Hallstatt'ı görmeden olmaz
Artık öğlen oluyor. Arada bulutların arasından kendisini gösteren güneş peyzajı ışık yamaları şeklinde boyuyor. Artık zor da olsa yükseklerden ayrılma vakti. 

Son yıllarda fotoğrafçılar arasında popüler olan Hallstatt'ı görmeden olmaz tabii. Zaten tüm bölgeye adını veren Tuz madenlerinin en eskisi de orada. Aslında itiraf etmek gerekir ki, son yıllarda en popüler olan yerler fotoğrafçıların görüntüleyip paylaşım siteleri aracılığı ile tüm Dünyayla paylaştıkları noktalar. Turizmden girdi bekleyen ülkeler stratejilerini buna göre şekillendirmeliler yani...

Hallstatt deyince öyle sakin bir orta Avrupa kasabası beklememek gerekli. Onlarca tur otobüsü ile taşınmış binlerce insan bu güzelliği görmeye gelmiş. Göl kıyısındaki evlerin pek çoğunun pencerelerinde bu nedenle 'mahremiyetimize saygı gösterin' uyarıları asılmak zorunda kalmış. Çok güzel olsa da, bu kadar objektifin üzerinize çevrildiği bir yerde yaşamak gerçekten zor olmalı.

Hallstatt'ın göl kıyısına yerleştirilmiş rengarenk evleri ve kilisesinin oluşturduğu kasaba peyzajı kadar en ilginç noktası Dünyanın en eski tuz madenine ev sahipliği yapması. Tuz madeni tepede yeraldığı için en kestirme yol oraya çıkan fünikülere binmek. Aksi takdirde madene girdiğinizde gezmek için mecaliniz kalmayabilir. Tuz madenini gezmenin tek yolu iyi planlanmış otantik giysileri içinde bir rehberli tura katılmak. Tur başlangıcında herkesin iş tulumları giymesi mecburi. Zaten içerisi 8 derece civarında olduğundan sıkı giyinmemişseniz bile bu tulumların faydası büyük olacak. Rehberimiz geçmişi 10 bin yıla uzanan tuz madenciliği üzerine bilgiler veriyor, tuz çıkarma yöntemlerini anlatıyor. Turun en büyük sürprizi kot farkı olan galeriler arasında geçişi kaydıraklardan kayarak yapmak. Tur, bir yeraltı gölcüğü üzerinde yansıtılarak yapılan madencilierin hikayesinin anlatıldığı ışık ve ses gösterisi ile son buluyor. Madenden çıkış raylar üzerinde hareket eden bir oturaklı götürgeçle sağlanıyor :)
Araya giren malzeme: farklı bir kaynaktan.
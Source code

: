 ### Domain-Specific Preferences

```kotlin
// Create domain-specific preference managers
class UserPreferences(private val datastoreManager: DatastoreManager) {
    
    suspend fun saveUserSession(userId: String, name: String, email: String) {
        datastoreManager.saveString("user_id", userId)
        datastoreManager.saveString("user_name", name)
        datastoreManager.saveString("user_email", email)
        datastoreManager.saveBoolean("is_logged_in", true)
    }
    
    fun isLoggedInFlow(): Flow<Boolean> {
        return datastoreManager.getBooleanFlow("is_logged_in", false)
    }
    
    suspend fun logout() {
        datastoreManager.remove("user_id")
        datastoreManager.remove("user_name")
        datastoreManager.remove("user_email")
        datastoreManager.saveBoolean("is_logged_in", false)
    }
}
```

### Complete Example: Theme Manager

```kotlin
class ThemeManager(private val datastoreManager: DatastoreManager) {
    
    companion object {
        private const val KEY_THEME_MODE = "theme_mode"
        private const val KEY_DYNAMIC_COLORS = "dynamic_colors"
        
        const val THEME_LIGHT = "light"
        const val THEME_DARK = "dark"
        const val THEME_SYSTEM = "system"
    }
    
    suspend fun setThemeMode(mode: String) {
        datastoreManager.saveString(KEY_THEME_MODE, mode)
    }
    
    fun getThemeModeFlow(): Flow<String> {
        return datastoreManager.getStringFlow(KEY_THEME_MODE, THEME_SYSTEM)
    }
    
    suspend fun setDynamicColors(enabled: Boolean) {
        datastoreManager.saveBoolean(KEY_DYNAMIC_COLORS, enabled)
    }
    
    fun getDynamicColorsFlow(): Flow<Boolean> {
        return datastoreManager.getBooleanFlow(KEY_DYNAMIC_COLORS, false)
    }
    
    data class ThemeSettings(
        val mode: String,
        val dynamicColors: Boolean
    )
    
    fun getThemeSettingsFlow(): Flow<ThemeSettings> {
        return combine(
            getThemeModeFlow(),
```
Hallstatt sonuçta tipik bir orta avrupa romantik dönem kasabası. Farklı kılan ise göl durgun olduğunda üzerine düşen yansımaları. Fakat, akşamları ortaya çıkan rüzgar bugün bu yansımları fotoğraflamaya imkan vermeyecek. Son gecenin en iyi değerlendirme şekli yine Gasthoff'un misafirperver mutfağından çıkacak yemekler olacak.